Count the lines in the data below that include the word "home", then state the total and nothing besides.

- DATA SECTION
.....
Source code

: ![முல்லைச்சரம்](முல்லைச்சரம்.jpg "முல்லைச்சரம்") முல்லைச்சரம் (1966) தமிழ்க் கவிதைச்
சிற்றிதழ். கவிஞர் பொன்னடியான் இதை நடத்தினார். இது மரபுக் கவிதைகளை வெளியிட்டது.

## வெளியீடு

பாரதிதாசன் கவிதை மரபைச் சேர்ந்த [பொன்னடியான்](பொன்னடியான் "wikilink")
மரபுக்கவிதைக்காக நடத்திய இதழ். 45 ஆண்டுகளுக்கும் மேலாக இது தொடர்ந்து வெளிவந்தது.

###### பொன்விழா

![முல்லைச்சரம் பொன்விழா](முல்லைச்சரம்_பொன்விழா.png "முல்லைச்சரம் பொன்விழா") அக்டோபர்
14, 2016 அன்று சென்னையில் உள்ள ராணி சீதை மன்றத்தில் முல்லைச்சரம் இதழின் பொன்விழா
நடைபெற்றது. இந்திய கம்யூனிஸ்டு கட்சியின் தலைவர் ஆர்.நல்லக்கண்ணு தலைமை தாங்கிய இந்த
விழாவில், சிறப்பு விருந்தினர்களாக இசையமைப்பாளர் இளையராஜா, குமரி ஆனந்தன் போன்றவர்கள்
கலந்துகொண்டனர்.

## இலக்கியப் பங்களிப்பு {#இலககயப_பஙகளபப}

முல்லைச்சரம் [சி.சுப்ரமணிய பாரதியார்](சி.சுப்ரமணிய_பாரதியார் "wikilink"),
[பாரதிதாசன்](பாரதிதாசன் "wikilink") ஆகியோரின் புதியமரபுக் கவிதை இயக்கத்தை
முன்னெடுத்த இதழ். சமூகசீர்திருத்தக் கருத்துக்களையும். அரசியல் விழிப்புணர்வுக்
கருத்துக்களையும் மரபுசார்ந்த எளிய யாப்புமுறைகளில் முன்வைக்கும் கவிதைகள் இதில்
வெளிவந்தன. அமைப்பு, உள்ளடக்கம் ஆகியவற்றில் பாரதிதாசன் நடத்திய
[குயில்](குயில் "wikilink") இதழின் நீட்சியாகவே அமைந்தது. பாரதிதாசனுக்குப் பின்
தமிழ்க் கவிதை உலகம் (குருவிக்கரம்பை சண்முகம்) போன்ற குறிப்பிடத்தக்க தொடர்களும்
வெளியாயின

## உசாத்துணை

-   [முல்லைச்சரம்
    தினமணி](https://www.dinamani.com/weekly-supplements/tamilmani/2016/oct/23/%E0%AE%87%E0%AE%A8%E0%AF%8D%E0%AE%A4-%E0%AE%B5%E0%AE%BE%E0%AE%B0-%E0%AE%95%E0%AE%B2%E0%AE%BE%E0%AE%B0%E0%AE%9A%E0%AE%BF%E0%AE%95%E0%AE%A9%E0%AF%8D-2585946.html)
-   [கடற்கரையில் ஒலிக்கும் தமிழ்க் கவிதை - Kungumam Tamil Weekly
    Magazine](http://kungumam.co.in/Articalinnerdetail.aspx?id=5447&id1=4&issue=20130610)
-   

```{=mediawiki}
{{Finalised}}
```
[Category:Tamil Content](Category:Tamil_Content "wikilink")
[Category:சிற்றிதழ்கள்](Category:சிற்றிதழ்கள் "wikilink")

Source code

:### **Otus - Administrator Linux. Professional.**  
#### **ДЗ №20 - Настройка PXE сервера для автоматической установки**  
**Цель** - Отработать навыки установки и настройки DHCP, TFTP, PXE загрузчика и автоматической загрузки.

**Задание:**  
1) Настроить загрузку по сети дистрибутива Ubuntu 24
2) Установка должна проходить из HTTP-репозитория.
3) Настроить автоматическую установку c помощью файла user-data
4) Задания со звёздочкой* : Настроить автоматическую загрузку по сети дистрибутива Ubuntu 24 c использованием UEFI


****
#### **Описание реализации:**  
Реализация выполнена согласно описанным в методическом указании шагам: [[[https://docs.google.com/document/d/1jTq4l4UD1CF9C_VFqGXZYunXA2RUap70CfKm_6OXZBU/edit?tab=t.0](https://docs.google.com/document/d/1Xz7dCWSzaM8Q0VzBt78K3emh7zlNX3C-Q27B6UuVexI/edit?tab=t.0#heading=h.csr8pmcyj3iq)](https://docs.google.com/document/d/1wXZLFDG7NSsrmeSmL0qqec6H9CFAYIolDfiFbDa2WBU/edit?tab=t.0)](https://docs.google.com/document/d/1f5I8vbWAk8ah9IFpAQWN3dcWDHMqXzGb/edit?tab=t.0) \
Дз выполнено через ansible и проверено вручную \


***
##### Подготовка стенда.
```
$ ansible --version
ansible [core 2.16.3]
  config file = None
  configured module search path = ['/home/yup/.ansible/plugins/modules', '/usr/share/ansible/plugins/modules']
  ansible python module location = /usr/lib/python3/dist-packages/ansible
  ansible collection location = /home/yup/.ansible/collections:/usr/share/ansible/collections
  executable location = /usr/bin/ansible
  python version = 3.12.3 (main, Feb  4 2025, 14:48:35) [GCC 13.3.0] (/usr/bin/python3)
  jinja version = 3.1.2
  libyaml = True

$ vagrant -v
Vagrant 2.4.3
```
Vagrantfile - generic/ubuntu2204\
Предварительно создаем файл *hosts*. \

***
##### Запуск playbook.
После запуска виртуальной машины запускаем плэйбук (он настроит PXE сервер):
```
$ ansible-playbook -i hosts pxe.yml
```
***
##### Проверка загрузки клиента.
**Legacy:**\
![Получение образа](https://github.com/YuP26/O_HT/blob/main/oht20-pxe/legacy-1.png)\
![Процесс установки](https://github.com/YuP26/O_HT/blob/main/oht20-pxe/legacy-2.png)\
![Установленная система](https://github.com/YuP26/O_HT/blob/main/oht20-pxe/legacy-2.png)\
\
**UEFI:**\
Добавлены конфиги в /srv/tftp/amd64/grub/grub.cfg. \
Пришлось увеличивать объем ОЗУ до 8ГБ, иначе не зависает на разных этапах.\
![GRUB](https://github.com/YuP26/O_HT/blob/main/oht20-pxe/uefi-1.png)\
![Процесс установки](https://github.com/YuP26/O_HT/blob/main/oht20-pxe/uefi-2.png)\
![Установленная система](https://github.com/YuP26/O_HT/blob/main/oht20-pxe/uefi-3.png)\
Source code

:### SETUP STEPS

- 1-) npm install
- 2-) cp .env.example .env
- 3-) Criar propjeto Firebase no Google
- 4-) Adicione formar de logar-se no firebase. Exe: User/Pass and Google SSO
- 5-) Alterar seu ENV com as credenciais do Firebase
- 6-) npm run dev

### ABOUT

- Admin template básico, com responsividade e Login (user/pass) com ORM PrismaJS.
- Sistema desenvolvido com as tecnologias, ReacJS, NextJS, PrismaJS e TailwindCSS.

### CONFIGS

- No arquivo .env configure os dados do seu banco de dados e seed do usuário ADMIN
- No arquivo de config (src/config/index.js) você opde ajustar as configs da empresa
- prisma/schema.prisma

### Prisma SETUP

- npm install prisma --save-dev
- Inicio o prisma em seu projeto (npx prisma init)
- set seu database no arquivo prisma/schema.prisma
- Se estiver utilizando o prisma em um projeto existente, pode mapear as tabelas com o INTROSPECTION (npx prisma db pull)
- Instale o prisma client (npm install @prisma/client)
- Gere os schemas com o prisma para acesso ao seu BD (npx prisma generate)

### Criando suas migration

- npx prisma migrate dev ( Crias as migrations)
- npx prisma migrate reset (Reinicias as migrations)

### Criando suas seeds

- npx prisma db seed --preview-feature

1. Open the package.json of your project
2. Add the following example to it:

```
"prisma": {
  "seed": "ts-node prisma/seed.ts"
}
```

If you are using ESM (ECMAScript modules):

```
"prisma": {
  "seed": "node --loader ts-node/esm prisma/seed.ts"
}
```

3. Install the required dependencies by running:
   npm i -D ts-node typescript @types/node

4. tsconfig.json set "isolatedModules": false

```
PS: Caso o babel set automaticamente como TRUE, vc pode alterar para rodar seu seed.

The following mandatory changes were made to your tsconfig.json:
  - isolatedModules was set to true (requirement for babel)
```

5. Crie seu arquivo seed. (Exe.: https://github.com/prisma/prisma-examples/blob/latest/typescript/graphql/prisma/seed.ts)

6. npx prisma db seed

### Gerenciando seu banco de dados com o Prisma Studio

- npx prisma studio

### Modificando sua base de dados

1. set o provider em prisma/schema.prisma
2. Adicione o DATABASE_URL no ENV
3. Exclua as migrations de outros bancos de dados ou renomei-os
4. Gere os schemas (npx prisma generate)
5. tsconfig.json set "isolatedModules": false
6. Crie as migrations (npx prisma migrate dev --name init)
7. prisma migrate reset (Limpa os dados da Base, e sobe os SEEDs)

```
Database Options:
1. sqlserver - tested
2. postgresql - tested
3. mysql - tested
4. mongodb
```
.....
- ANSWER AREA
2